Gun kata's in that movie are awsome.

 There is a site around which explains some of the known gun kata positions and stances. If I see it I will post the link.


----------



## FearlessFreep (Jan 12, 2005)

quoting myself from this budoseek.net thread



> I found the gunkata portions of the movie pretty silly. They almost make the fight scenes in The Matrix look realistic by comparison. The premise behind gunkata itself was that gun fights could be (or had been) analyzed statistically to determine where return fire would come from, allowing one to just walk into an area surrounded by armed aggressors and just dodge bullets and kill the aggressors simply by the statistical likelihood of where they would be. Made for some visually impressive scenes, but had to be taken with a great grain of "oh you have *got* to be kidding" (and the more I think about it, the more I realize that it would only work really against an opponent who did not understand the basic workings of it and that you were trained in it. A knowledgeable opponent would just step a few steps to the side and shoot from a different angle...like Hari Seldon's psychohistory, statistical analysis of people only works if the people under analysis are unware of the analysis process; once they are aware of what's up, they can change the rules to throw off the statistics)
> 
> Anyway...the final fight scene is kinda the culmination of the silliness in that the hand movements by the two opponents really make no sense; it's purely fantastical, with the intention of making a gripping action scene, but it really makes no rational sense that the characters would actually do this, outside of the plot/visual action neccessities.


----------



## Hengest (Jan 12, 2005)

FearlessFreep said:
			
		

> the final fight scene is kinda the culmination of the silliness in that the hand movements by the two opponents really make no sense; it's purely fantastical, with the intention of making a gripping action scene, but it really makes no rational sense that the characters would actually do this, outside of the plot/visual action neccessities


Does it make rational sense that a 30-storey-high fire-breathing lizard should trash Tokyo, or that two guys a long time ago in a galaxy far, far away should do battle with sticks of light?

It's a movie.

BTW, nice site GunFu.


----------



## FearlessFreep (Jan 12, 2005)

_It's a movie._

 That was my point in some of the other posts. As a movie, for the sake of action and story, the gunkata stuff was fun to watch. But no-one makes a 'martial sport' out of kaiju destruction or jedi tricks because it only really works in the constraints of the artifical reality of the movie.

 I love bad movies, I watch *a lot* of them. I thought Equilibrium was pretty cool to watch. Parts of it were pretty contrived, but I've watched *much* worse so I won't really complain about the movie as a movie unless we want to get critical and look at the movie for it's own sake.

 Specifically in the case of gunkata, there are already a number of real martial arts that have sport aspects that are a competitive form of something  that actually works in combat that it seems a bit silly to develop  a 'martial sport' from a heavily contrived scene in a movie where, if it was put into practice, it would never work


----------



## Hengest (Jan 12, 2005)

FearlessFreep said:
			
		

> Specifically in the case of gunkata, there are already a number of real martial arts that have sport aspects that are a competitive form of something that actually works in combat that it seems a bit silly to develop a 'martial sport' from a heavily contrived scene in a movie where, if it was put into practice, it would never work


In GunFu's own words, it's for exercise and fun.

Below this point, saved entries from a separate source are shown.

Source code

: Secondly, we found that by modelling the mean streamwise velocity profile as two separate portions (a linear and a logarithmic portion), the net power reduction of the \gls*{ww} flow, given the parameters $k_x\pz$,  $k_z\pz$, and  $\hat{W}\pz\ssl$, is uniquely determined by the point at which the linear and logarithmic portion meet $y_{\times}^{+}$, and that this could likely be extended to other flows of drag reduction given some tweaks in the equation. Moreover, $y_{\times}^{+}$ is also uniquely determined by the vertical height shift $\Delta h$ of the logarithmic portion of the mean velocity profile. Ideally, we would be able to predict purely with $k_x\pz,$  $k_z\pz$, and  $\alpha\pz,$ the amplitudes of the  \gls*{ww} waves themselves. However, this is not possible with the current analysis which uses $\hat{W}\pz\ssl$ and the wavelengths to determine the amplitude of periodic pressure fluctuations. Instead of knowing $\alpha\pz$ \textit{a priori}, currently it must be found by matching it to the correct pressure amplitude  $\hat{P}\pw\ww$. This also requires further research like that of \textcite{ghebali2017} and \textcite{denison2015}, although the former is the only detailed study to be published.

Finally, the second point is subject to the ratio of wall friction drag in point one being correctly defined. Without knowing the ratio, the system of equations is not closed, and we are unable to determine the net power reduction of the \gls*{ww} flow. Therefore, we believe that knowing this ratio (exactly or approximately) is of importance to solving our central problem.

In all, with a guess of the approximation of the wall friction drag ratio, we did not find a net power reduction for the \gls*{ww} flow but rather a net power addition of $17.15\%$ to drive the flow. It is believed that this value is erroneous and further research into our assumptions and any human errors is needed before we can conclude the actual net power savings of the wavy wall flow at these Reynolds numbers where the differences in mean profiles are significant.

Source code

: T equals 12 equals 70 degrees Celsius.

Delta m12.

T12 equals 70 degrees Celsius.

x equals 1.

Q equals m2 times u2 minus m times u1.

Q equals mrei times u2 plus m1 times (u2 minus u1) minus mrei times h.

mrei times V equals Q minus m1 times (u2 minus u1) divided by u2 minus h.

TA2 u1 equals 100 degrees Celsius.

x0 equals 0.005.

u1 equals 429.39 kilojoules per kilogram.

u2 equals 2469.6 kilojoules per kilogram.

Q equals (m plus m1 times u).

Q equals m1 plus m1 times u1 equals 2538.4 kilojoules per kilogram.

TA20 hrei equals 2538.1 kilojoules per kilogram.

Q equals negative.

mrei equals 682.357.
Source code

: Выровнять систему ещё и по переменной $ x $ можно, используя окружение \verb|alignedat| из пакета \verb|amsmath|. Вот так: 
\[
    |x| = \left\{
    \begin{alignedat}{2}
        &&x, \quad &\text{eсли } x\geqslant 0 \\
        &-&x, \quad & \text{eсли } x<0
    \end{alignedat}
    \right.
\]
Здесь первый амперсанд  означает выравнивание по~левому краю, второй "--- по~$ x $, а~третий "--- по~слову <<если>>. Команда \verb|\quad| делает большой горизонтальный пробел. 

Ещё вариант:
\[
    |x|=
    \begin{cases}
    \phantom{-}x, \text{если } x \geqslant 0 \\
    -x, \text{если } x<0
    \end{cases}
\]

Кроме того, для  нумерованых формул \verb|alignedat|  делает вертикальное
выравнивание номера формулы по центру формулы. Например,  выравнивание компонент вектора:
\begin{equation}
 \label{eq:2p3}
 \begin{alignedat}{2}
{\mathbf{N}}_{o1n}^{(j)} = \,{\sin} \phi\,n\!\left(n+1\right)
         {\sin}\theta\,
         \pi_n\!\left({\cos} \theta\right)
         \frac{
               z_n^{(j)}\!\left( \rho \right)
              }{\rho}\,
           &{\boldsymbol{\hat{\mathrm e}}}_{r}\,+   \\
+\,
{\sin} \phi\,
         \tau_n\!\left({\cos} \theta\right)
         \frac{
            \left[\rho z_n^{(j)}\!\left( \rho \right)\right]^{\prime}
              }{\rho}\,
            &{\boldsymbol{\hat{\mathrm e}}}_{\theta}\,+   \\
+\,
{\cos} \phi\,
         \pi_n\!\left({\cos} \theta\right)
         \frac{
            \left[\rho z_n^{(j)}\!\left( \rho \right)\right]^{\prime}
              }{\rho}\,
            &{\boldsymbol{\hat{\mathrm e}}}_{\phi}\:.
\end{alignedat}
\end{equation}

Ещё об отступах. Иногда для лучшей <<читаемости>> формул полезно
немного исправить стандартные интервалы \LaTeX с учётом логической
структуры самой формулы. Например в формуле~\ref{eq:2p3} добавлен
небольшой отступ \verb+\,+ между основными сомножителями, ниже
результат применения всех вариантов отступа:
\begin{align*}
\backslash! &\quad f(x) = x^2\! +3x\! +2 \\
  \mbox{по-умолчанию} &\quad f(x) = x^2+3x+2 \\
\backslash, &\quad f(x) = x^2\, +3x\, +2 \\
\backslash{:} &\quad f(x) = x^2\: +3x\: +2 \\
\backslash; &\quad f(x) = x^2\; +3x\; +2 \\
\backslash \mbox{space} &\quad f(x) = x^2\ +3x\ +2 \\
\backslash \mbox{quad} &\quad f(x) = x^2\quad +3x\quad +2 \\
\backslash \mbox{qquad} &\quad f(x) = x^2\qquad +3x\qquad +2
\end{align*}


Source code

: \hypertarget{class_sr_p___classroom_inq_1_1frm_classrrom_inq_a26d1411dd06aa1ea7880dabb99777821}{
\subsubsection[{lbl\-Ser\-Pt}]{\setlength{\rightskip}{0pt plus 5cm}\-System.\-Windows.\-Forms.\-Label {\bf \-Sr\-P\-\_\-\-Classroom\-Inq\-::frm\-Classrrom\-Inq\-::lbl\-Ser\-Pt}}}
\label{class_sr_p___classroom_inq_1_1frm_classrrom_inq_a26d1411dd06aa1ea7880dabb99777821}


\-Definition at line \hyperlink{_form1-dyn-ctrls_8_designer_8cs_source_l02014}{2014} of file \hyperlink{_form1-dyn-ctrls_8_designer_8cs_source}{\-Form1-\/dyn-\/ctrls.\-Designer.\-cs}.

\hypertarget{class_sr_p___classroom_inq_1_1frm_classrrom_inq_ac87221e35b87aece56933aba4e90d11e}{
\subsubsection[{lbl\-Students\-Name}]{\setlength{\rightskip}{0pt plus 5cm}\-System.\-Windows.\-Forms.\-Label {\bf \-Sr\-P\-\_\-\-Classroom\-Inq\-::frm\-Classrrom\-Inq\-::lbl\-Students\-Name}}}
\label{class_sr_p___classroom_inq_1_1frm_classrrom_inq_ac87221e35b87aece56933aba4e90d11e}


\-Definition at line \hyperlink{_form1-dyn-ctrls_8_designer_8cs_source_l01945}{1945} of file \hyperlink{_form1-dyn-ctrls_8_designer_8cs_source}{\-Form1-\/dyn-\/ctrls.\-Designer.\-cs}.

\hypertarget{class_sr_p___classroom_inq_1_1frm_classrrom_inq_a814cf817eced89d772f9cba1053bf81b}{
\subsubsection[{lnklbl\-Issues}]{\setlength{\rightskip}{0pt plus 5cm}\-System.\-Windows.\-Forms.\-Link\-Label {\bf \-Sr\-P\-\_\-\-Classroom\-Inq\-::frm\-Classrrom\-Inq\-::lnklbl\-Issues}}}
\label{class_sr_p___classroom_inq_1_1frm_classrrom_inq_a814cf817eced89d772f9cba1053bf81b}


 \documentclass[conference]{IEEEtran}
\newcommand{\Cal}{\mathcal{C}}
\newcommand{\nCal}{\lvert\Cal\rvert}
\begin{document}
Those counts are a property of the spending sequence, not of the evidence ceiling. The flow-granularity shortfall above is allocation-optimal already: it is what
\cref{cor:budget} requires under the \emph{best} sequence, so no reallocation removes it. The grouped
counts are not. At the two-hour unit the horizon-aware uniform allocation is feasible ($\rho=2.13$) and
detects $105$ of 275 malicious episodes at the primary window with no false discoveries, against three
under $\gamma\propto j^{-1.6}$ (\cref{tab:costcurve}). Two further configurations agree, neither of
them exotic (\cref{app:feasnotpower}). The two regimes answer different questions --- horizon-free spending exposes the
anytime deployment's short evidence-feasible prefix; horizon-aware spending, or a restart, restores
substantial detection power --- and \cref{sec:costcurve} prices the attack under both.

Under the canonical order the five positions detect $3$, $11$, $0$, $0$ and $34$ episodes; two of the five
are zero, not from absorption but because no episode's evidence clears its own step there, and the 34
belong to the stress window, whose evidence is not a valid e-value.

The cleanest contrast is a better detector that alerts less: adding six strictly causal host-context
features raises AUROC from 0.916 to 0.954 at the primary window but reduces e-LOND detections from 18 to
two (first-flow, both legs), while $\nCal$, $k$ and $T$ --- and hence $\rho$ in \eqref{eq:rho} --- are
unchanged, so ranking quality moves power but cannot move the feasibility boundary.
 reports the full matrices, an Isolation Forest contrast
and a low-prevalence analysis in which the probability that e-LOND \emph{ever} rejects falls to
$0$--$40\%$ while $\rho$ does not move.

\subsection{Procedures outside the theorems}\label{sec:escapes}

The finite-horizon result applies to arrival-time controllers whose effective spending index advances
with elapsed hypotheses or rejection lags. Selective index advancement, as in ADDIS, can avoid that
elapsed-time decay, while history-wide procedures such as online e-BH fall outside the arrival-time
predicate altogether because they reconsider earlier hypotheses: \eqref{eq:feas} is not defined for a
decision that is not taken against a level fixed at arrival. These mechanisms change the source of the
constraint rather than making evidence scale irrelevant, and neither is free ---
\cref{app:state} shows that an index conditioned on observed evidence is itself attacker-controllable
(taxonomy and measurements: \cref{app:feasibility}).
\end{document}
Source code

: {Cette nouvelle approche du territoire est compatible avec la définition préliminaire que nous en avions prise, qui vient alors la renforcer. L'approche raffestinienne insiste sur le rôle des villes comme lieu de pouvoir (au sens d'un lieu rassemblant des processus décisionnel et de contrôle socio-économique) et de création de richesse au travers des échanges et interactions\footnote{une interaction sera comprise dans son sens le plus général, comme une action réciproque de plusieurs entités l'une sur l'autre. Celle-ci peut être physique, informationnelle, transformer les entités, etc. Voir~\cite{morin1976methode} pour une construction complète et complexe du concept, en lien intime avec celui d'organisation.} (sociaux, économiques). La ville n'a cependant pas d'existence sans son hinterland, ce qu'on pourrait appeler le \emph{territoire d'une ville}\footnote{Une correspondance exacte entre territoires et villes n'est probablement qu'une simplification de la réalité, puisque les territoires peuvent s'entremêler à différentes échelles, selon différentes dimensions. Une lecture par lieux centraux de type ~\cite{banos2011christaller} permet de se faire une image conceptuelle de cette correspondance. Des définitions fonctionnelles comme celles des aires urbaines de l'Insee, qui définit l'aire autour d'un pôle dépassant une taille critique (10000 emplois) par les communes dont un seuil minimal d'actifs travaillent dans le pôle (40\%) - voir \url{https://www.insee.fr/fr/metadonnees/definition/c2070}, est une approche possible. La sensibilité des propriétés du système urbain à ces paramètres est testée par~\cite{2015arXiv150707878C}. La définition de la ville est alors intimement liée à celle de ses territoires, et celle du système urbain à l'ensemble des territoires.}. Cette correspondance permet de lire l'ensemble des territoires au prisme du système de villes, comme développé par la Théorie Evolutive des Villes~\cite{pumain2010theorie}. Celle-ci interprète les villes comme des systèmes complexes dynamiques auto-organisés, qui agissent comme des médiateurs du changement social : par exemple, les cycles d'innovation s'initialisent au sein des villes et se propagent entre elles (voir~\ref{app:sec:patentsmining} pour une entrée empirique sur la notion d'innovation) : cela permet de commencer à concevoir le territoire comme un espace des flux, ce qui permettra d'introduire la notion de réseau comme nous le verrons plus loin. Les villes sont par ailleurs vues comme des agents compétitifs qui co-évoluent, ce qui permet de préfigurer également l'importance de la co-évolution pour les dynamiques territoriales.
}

Where's the harm? The way I see it, it's another way to improve hand-eye co-ordination and have a bit of a laugh at the same time. I think you're taking it all too seriously mate.


----------



## Simon Curran (Jan 13, 2005)

Hengest said:
			
		

> In GunFu's own words, it's for exercise and fun. Where's the harm? The way I see it, it's another way to improve hand-eye co-ordination and have a bit of a laugh at the same time. I think you're taking it all too seriously mate.


I agree, if someone wants to do something of that nature just for fun, then more power to 'em, it is their choice, we all choose to get whatever we want out of martial arts, and some choose having a laugh.


----------